> **YOUR TASK**:
Among the lines below, output only those between the line holding "Extra Moves: based" and the line holding "### rank_support", inclusive, exactly as written and with no pictures.

[EXTRACTED MATERIAL Boundary: Start]

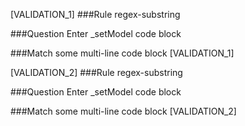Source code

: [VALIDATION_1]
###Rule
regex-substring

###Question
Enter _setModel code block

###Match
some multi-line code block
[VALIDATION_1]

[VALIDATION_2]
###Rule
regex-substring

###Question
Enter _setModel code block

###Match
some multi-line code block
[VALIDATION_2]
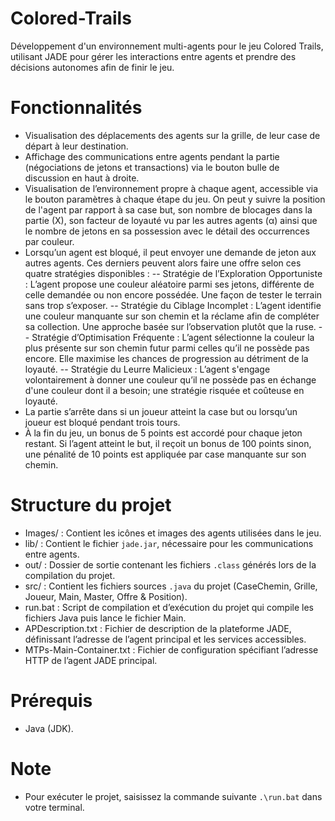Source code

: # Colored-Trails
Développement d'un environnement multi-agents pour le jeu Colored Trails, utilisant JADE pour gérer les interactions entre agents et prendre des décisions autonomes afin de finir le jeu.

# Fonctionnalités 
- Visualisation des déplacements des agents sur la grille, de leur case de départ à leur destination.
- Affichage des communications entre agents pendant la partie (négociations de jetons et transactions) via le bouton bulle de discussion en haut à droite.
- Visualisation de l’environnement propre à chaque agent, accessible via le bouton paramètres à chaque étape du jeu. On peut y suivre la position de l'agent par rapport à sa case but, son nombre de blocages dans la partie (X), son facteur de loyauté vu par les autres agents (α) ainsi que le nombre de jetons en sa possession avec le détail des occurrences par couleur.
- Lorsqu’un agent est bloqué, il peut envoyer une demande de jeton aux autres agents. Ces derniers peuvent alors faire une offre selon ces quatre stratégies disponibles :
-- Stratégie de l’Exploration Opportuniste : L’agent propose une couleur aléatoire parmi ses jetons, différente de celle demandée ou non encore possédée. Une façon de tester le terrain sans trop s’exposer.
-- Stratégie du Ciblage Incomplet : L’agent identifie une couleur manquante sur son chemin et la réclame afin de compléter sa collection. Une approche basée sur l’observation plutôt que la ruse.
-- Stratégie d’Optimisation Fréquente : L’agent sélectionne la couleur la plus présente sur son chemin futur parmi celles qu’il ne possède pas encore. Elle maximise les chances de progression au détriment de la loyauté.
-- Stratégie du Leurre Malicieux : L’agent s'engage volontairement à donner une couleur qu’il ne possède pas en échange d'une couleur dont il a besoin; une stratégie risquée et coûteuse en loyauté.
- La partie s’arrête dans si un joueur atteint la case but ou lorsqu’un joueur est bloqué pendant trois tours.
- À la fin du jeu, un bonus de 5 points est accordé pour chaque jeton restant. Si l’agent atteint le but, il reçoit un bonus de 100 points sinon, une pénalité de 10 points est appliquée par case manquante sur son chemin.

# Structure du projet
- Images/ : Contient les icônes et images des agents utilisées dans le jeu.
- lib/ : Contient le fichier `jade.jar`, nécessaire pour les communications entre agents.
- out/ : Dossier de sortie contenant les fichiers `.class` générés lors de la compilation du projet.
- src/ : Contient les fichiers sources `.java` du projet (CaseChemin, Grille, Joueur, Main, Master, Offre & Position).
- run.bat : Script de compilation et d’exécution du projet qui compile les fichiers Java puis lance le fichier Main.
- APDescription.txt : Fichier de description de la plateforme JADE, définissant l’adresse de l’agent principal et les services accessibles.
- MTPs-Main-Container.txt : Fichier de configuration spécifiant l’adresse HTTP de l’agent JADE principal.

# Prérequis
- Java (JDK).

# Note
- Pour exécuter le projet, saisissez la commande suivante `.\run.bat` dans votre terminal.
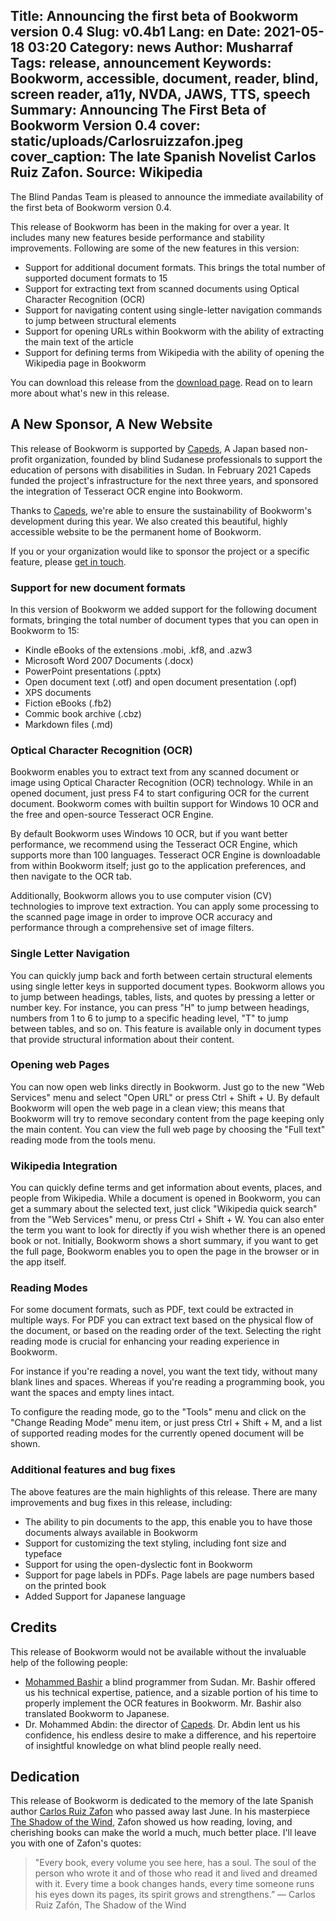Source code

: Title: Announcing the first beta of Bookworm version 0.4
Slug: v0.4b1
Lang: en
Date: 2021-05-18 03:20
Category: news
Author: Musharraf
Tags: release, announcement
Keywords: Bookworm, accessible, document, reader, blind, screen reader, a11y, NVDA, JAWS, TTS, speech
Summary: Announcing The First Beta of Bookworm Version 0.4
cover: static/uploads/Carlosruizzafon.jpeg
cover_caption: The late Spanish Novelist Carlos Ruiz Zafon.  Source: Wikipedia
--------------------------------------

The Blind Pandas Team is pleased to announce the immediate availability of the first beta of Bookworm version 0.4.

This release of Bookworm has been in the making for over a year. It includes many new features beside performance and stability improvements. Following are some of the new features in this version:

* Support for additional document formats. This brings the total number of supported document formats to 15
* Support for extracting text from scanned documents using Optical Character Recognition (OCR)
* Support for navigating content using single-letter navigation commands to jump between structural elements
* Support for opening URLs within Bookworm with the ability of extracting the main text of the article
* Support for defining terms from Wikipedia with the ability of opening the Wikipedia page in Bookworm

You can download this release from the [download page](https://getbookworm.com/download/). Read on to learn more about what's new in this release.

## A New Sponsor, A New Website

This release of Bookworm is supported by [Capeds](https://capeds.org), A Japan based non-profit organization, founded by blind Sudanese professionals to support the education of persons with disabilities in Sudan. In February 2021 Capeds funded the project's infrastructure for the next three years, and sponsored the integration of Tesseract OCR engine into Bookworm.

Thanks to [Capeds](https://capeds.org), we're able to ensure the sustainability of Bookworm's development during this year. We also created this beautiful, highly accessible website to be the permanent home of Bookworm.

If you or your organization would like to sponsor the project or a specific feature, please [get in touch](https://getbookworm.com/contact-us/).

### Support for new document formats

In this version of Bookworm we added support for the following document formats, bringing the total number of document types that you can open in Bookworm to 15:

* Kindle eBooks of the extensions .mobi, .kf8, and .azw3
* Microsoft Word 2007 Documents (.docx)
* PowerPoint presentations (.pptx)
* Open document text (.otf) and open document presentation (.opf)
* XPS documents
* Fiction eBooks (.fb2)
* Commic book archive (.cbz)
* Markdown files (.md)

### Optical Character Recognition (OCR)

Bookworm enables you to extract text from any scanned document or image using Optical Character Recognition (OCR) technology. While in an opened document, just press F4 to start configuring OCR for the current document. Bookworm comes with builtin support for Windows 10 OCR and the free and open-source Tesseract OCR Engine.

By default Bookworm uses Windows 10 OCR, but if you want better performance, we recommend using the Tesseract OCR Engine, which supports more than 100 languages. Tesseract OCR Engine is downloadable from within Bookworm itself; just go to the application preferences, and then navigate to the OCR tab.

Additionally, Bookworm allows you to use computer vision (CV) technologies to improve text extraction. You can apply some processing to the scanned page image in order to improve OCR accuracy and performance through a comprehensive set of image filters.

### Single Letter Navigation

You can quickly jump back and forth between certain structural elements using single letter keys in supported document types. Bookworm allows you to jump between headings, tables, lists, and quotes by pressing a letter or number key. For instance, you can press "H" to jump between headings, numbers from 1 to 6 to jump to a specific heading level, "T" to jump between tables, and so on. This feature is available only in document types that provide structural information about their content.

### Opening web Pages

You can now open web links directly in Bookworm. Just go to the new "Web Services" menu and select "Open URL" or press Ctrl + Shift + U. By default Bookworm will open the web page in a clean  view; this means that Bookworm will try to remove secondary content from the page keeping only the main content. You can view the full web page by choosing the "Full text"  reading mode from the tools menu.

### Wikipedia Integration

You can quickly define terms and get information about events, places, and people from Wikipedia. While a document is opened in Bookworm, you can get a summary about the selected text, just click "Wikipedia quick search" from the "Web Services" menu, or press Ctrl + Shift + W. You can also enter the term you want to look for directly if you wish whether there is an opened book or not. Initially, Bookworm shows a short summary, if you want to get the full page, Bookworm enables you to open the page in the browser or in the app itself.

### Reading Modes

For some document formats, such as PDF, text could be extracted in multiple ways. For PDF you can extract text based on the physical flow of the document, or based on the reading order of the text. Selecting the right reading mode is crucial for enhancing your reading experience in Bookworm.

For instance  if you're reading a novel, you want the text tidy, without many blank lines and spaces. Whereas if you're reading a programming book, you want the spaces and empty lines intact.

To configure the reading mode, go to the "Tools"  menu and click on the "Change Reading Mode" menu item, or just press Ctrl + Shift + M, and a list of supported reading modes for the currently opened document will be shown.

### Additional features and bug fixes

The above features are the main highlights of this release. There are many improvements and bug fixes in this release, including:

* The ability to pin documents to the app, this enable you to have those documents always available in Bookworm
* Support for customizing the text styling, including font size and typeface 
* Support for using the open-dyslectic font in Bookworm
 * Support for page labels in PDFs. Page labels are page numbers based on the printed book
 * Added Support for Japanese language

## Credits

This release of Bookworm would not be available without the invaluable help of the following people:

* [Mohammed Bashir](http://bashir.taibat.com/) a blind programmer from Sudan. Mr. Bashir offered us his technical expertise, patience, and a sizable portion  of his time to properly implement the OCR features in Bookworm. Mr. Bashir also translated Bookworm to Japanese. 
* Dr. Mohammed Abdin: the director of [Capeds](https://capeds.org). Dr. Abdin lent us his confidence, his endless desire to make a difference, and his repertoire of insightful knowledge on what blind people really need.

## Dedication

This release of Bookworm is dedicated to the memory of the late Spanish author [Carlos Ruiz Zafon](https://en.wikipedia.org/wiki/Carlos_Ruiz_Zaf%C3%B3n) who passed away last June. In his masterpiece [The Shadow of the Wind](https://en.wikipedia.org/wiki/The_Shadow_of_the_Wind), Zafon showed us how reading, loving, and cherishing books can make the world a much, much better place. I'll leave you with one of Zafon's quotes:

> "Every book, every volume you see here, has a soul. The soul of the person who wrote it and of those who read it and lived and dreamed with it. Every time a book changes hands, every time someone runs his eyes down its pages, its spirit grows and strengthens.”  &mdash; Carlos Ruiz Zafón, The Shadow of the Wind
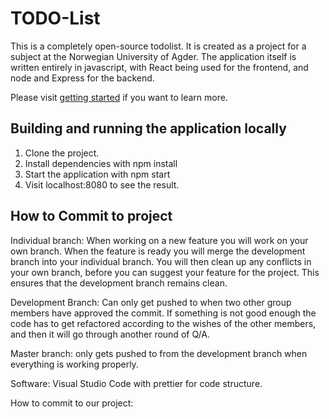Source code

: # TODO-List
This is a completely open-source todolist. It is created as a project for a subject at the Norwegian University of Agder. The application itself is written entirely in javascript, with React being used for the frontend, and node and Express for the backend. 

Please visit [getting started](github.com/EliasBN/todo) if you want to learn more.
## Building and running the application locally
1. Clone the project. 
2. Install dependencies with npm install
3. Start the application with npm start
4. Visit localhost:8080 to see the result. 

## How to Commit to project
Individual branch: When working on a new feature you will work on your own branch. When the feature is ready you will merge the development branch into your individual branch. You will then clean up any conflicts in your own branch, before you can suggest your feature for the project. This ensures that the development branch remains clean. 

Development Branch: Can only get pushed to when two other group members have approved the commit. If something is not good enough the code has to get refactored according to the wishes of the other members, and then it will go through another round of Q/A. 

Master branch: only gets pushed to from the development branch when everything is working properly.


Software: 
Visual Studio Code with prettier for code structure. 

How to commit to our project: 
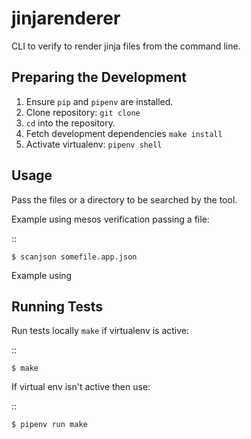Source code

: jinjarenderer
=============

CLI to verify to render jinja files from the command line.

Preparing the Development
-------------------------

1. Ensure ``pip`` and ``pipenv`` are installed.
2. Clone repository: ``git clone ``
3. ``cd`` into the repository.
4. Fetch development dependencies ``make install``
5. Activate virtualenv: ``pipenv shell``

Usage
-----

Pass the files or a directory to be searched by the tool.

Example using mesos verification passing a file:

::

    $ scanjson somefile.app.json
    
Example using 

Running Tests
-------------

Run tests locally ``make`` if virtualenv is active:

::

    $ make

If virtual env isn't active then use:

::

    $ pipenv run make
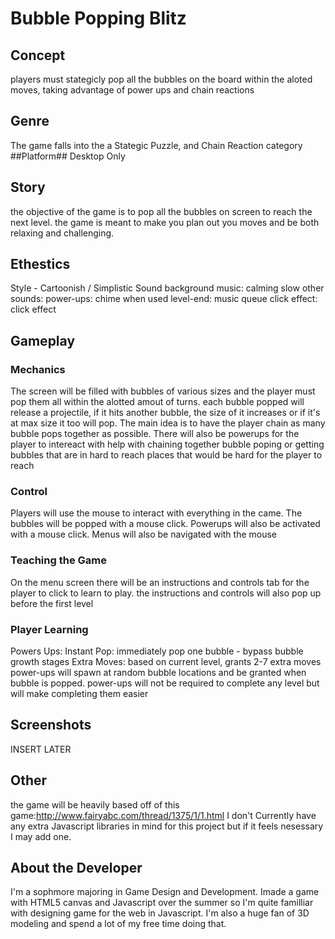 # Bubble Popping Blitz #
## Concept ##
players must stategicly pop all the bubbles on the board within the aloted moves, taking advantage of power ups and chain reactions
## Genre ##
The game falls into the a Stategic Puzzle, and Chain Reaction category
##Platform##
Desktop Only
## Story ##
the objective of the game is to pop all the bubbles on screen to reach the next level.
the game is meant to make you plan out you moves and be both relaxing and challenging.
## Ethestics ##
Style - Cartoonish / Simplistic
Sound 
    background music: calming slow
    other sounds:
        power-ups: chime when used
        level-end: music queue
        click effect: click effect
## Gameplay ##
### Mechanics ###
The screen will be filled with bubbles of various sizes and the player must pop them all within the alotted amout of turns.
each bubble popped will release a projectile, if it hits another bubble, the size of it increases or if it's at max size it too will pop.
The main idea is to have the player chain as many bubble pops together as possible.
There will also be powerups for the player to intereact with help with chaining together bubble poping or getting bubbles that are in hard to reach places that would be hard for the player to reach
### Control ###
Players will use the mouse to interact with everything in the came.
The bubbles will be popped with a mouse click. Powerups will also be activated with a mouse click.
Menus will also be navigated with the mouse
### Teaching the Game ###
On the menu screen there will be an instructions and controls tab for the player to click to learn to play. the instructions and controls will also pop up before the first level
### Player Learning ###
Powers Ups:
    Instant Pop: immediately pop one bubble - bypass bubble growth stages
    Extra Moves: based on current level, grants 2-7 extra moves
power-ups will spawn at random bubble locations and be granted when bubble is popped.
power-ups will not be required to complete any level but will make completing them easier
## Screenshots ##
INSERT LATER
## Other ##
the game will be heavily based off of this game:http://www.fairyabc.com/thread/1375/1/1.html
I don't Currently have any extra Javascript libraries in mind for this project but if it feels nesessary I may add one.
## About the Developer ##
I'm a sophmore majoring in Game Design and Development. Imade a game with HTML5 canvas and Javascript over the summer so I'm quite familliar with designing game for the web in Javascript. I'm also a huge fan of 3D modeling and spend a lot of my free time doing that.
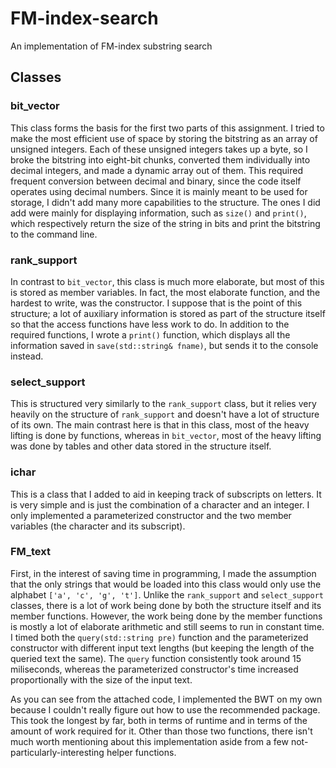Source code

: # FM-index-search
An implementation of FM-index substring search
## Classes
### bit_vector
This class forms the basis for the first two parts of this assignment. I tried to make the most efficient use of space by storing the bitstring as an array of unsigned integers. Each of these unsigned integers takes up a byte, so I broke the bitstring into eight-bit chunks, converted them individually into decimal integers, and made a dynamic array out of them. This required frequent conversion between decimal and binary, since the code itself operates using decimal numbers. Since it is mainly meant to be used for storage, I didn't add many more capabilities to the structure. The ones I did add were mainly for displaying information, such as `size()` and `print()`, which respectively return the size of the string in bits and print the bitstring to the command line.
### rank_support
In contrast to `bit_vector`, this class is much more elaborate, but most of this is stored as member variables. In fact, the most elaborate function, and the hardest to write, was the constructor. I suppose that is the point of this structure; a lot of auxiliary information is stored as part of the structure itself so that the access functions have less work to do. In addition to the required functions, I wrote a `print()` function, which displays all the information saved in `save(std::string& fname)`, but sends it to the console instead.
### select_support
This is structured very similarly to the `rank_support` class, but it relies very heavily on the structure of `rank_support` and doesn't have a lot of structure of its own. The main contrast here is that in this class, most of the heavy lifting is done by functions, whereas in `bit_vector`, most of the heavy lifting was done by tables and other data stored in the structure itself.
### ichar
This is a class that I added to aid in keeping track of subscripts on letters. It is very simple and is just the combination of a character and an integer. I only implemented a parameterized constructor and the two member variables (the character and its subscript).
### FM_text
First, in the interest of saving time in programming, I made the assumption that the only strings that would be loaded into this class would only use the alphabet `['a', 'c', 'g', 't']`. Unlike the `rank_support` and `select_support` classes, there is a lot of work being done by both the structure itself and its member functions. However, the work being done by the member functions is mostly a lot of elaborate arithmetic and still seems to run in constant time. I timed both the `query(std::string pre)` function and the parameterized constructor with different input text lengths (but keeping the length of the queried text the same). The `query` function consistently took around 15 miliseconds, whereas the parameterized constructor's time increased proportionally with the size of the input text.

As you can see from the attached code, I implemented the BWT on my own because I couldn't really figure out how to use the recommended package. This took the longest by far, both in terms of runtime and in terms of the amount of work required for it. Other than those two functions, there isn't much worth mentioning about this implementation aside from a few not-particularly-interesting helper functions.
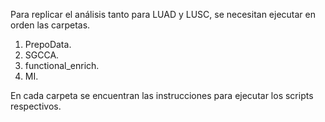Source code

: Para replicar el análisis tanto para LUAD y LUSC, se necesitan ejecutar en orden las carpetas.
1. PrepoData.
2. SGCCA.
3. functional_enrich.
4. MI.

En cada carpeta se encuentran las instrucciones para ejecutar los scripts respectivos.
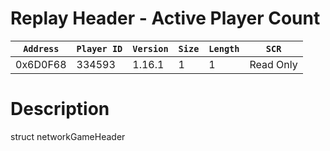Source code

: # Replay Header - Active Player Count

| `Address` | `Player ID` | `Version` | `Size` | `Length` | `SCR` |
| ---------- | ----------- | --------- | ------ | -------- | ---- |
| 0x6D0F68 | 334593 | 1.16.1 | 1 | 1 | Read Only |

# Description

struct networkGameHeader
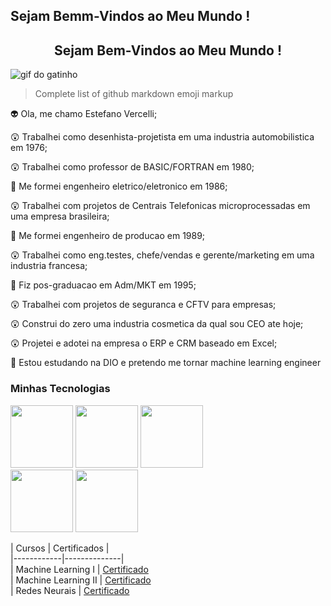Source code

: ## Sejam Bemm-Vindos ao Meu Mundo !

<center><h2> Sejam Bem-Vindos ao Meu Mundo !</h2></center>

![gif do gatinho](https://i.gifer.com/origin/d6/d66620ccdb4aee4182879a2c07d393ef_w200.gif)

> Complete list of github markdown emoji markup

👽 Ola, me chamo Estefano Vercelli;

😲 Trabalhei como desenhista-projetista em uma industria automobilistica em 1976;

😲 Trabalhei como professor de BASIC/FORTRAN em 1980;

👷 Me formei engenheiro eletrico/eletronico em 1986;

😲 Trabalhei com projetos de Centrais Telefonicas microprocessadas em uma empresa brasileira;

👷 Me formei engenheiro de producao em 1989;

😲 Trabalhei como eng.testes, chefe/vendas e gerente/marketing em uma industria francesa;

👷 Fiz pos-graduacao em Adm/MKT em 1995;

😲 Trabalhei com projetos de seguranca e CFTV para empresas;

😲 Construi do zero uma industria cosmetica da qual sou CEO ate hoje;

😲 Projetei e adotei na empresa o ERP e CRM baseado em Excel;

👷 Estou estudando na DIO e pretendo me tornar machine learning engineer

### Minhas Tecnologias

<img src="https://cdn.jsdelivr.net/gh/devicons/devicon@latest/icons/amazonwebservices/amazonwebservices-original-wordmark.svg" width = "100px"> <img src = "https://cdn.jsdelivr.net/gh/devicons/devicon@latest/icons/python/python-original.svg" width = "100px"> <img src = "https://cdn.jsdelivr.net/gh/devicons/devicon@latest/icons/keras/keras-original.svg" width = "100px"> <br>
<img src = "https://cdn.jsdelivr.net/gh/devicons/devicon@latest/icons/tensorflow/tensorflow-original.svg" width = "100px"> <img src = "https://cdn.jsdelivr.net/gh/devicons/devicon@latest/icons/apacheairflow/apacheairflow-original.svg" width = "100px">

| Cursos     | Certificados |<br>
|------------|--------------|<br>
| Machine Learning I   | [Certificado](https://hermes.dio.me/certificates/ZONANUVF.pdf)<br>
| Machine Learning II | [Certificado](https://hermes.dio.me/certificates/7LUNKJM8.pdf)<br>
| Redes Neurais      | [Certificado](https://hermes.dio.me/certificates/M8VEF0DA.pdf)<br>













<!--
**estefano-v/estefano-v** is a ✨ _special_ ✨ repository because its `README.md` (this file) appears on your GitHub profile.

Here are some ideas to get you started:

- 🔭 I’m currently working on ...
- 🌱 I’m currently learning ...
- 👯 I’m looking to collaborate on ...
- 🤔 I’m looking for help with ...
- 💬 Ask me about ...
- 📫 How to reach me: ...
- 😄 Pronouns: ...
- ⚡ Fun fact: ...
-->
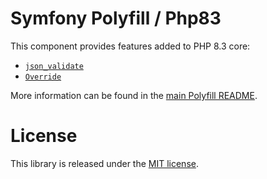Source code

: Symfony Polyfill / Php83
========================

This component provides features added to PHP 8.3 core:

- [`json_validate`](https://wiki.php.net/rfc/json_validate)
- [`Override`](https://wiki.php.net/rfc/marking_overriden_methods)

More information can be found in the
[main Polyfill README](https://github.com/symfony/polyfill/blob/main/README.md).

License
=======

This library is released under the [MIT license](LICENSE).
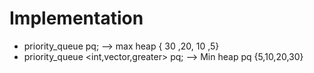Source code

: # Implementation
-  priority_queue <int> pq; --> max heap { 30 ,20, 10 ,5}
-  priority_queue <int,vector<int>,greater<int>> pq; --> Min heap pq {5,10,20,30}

[EXTRACTED MATERIAL Boundary: End]

> **SOLUTION FOR THIS EXERCISE**:
    Extra Moves: based on current level, grants 2-7 extra moves
power-ups will spawn at random bubble locations and be granted when bubble is popped.
power-ups will not be required to complete any level but will make completing them easier
## Screenshots ##
INSERT LATER
## Other ##
the game will be heavily based off of this game:http://www.fairyabc.com/thread/1375/1/1.html
I don't Currently have any extra Javascript libraries in mind for this project but if it feels nesessary I may add one.
## About the Developer ##
I'm a sophmore majoring in Game Design and Development. Imade a game with HTML5 canvas and Javascript over the summer so I'm quite familliar with designing game for the web in Javascript. I'm also a huge fan of 3D modeling and spend a lot of my free time doing that.
Source code

: # FM-index-search
An implementation of FM-index substring search
## Classes
### bit_vector
This class forms the basis for the first two parts of this assignment. I tried to make the most efficient use of space by storing the bitstring as an array of unsigned integers. Each of these unsigned integers takes up a byte, so I broke the bitstring into eight-bit chunks, converted them individually into decimal integers, and made a dynamic array out of them. This required frequent conversion between decimal and binary, since the code itself operates using decimal numbers. Since it is mainly meant to be used for storage, I didn't add many more capabilities to the structure. The ones I did add were mainly for displaying information, such as `size()` and `print()`, which respectively return the size of the string in bits and print the bitstring to the command line.
### rank_support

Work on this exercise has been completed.